Ze wspólnego oświadczenia ministrów SZ Polski i Ukrainy:
„Ukraina potwierdza, że nie ma żadnych przeszkód do prowadzenia prac poszukiwawczych i ekshumacyjnych na jej terytorium i deklaruje gotowość do pozytywnego rozpatrywania wniosków w tych sprawach.”— Radosław Sikorski (@sikorskiradek) November 26, 2024
Piekło zmarzło, bo muszę teraz napisać kilka słów pochwały dla ministra Sikorskiego. Gratuluję, bo jest to niewątpliwie pański osobisty jak i polityczny sukces! Na decyzję strony ukraińskiej Polacy – nie tylko ci, którzy mają korzenie na Kresach, od dawna z niecierpliwością czekali. Ukraina pozwoli ekshumować ok. 100 tys. niemieckich żołnierzy poległych czasie II wojny światowej na terenach obecnie do niej należących. Takiej zgody w stosunku do Polaków nie było, bo istnieje jednak zasadnicza różnica pomiędzy żołnierzem (przeważnie zabitym przez sowieckiego żołnierza), a kobietą i dzieckiem (zabitym w okrutny sposób przez „zucha” z UPA). Ten opór strony ukraińskiej dla nas Polaków, był nie do zaakceptowania i psuł nam dużo krwi. Mam nadzieję, że umowa nie jest opatrzona jakimiś tajnymi załącznikami np. że odnalezione szczątki nie będą poddane badaniom patomorfologów albo że Główna Komisja Ścigania Zbrodni przeciwko Narodowi Polskiemu nie będzie mogła wszczynać śledztw. No, ale może się niepotrzebnie czepiam.
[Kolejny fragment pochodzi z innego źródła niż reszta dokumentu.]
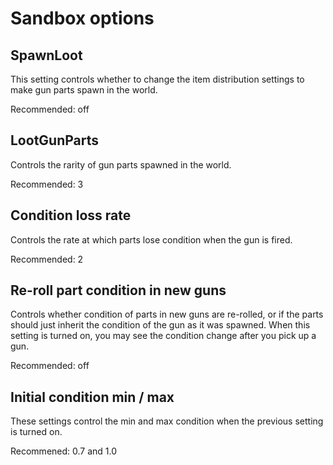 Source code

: # Sandbox options

## SpawnLoot

This setting controls whether to change the item distribution settings to make gun parts spawn in the world.

Recommended: off

## LootGunParts

Controls the rarity of gun parts spawned in the world.

Recommended: 3

## Condition loss rate

Controls the rate at which parts lose condition when the gun is fired.

Recommended: 2

## Re-roll part condition in new guns

Controls whether condition of parts in new guns are re-rolled, or if the parts should just inherit the condition of the gun as it was spawned. When this setting is turned on, you may see the condition change after you pick up a gun.

Recommended: off

## Initial condition min / max

These settings control the min and max condition when the previous setting is turned on.

Recommened: 0.7 and 1.0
Ale o co w tym wszystkim chodzi? Chodzi o prawdę historyczną, o spełnienie chrześcijańskiego obowiązku godnego pochówku oraz o to, by już nigdy więcej nie odbyła się rozmowa, którą tak oto kiedyś opisał Krzesimir Dębski: „Mój dziadek, który urodził się i studiował we Lwowie, a także babcia Anisja Czemierkin, pochodząca z rodziny zrusyfikowanych kozaków zaporoskich przeniesionych przez cara na Kaukaz, zginęli oboje. Dodam, że co warte podkreślenia zginęli z rąk UPA mimo, że babcia była rodowitą Ukrainką, a dziadek lekarzem, który często „judymował” – leczył biednych Ukraińców za darmo. Kilkadziesiąt lat później, gdy byłem w Kisielinie, ukraińscy sąsiedzi wiele razy podkreślali jak wspaniały był to człowiek i jak niesamowicie dobry. Pewnego razu moja mama nie wytrzymała i zapytała: „To dlaczego go zamordowaliście?”. Odpowiedzieli: „Bo tak trzeba było”. „A nas też, gdyby trzeba było, zamordowalibyście?”. „No tak” – usłyszała”.
Ważne, że zrobiliśmy krok do przodu. I teraz tylko należy mieć nadzieję, że nie stoimy nad przepaścią… I jeszcze jedna ważna rzecz. Zakładam, że doszło do podpisania jakiejś umowy. Jeżeli nie, to mamy do czynienia jedynie ze słowną deklaracją. A słowa są ulotne jak wiatr.